- Material to process
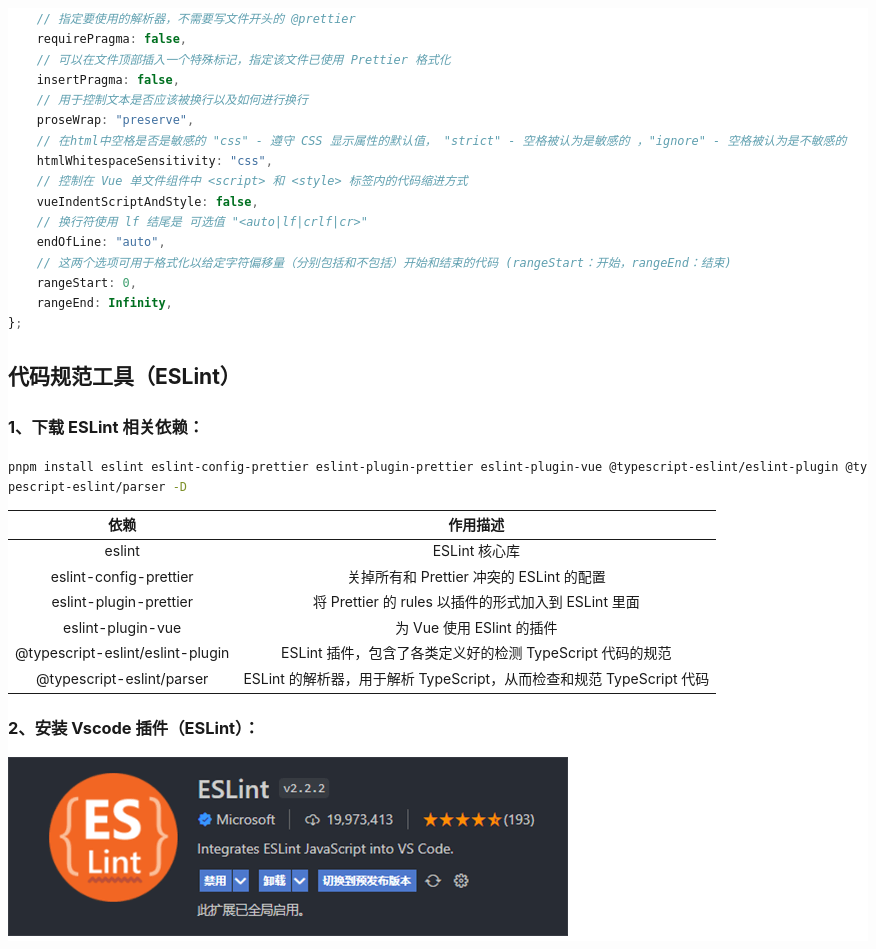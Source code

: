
 ```javascript
	// 指定要使用的解析器，不需要写文件开头的 @prettier
	requirePragma: false,
	// 可以在文件顶部插入一个特殊标记，指定该文件已使用 Prettier 格式化
	insertPragma: false,
	// 用于控制文本是否应该被换行以及如何进行换行
	proseWrap: "preserve",
	// 在html中空格是否是敏感的 "css" - 遵守 CSS 显示属性的默认值， "strict" - 空格被认为是敏感的 ，"ignore" - 空格被认为是不敏感的
	htmlWhitespaceSensitivity: "css",
	// 控制在 Vue 单文件组件中 <script> 和 <style> 标签内的代码缩进方式
	vueIndentScriptAndStyle: false,
	// 换行符使用 lf 结尾是 可选值 "<auto|lf|crlf|cr>"
	endOfLine: "auto",
	// 这两个选项可用于格式化以给定字符偏移量（分别包括和不包括）开始和结束的代码 (rangeStart：开始，rangeEnd：结束)
	rangeStart: 0,
	rangeEnd: Infinity,
};
```

## 代码规范工具（ESLint）

### 1、下载 ESLint 相关依赖：

```bash
pnpm install eslint eslint-config-prettier eslint-plugin-prettier eslint-plugin-vue @typescript-eslint/eslint-plugin @typescript-eslint/parser -D
```

|               依赖               |                               作用描述                               |
| :------------------------------: | :------------------------------------------------------------------: |
|              eslint              |                            ESLint 核心库                             |
|      eslint-config-prettier      |               关掉所有和 Prettier 冲突的 ESLint 的配置               |
|      eslint-plugin-prettier      |         将 Prettier 的 rules 以插件的形式加入到 ESLint 里面          |
|        eslint-plugin-vue         |                      为 Vue 使用 ESlint 的插件                       |
| @typescript-eslint/eslint-plugin |      ESLint 插件，包含了各类定义好的检测 TypeScript 代码的规范       |
|    @typescript-eslint/parser     | ESLint 的解析器，用于解析 TypeScript，从而检查和规范 TypeScript 代码 |

### 2、安装 Vscode 插件（ESLint）：

![ESLint](../images/ESLint.png)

- Directions for this task
Which of the lines above carry the string "parser"? Copy every one.

- Solution
pnpm install eslint eslint-config-prettier eslint-plugin-prettier eslint-plugin-vue @typescript-eslint/eslint-plugin @typescript-eslint/parser -D
|    @typescript-eslint/parser     | ESLint 的解析器，用于解析 TypeScript，从而检查和规范 TypeScript 代码 |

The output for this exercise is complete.